**Activity:**
From the data below, retype exactly the lines starting with the one that contains "Consider the homogeneous" and ending with the one that contains "Afterall, we need", both included.

[Stored records]
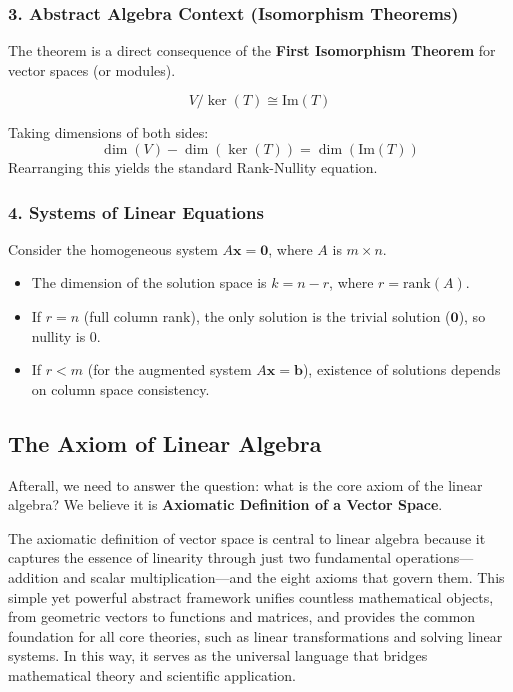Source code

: \subsubsection{3. Abstract Algebra Context (Isomorphism Theorems)}
The theorem is a direct consequence of the \textbf{First Isomorphism Theorem} for vector spaces (or modules).
\begin{theorem}
\[ V / \ker(T) \cong \text{Im}(T) \]
\end{theorem}
Taking dimensions of both sides:
\[ \dim(V) - \dim(\ker(T)) = \dim(\text{Im}(T)) \]
Rearranging this yields the standard Rank-Nullity equation.

\subsubsection{4. Systems of Linear Equations}
Consider the homogeneous system $A\mathbf{x} = \mathbf{0}$, where $A$ is $m \times n$.
\begin{itemize}
    \item The dimension of the solution space is $k = n - r$, where $r = \text{rank}(A)$.
    \item If $r = n$ (full column rank), the only solution is the trivial solution ($\mathbf{0}$), so nullity is 0.
    \item If $r < m$ (for the augmented system $A\mathbf{x}=\mathbf{b}$), existence of solutions depends on column space consistency.
\end{itemize}

\subsection{The Axiom of Linear Algebra}
Afterall, we need to answer the question: what is the core axiom of the linear algebra? We believe it is \textbf{Axiomatic Definition of a Vector Space}.

The axiomatic definition of vector space is central to linear algebra because it captures the essence of linearity through just two fundamental operations—addition and scalar multiplication—and the eight axioms that govern them. This simple yet powerful abstract framework unifies countless mathematical objects, from geometric vectors to functions and matrices, and provides the common foundation for all core theories, such as linear transformations and solving linear systems. In this way, it serves as the universal language that bridges mathematical theory and scientific application.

**Expected answer:**
Consider the homogeneous system $A\mathbf{x} = \mathbf{0}$, where $A$ is $m \times n$.
\begin{itemize}
    \item The dimension of the solution space is $k = n - r$, where $r = \text{rank}(A)$.
    \item If $r = n$ (full column rank), the only solution is the trivial solution ($\mathbf{0}$), so nullity is 0.
    \item If $r < m$ (for the augmented system $A\mathbf{x}=\mathbf{b}$), existence of solutions depends on column space consistency.
\end{itemize}

\subsection{The Axiom of Linear Algebra}
Afterall, we need to answer the question: what is the core axiom of the linear algebra? We believe it is \textbf{Axiomatic Definition of a Vector Space}.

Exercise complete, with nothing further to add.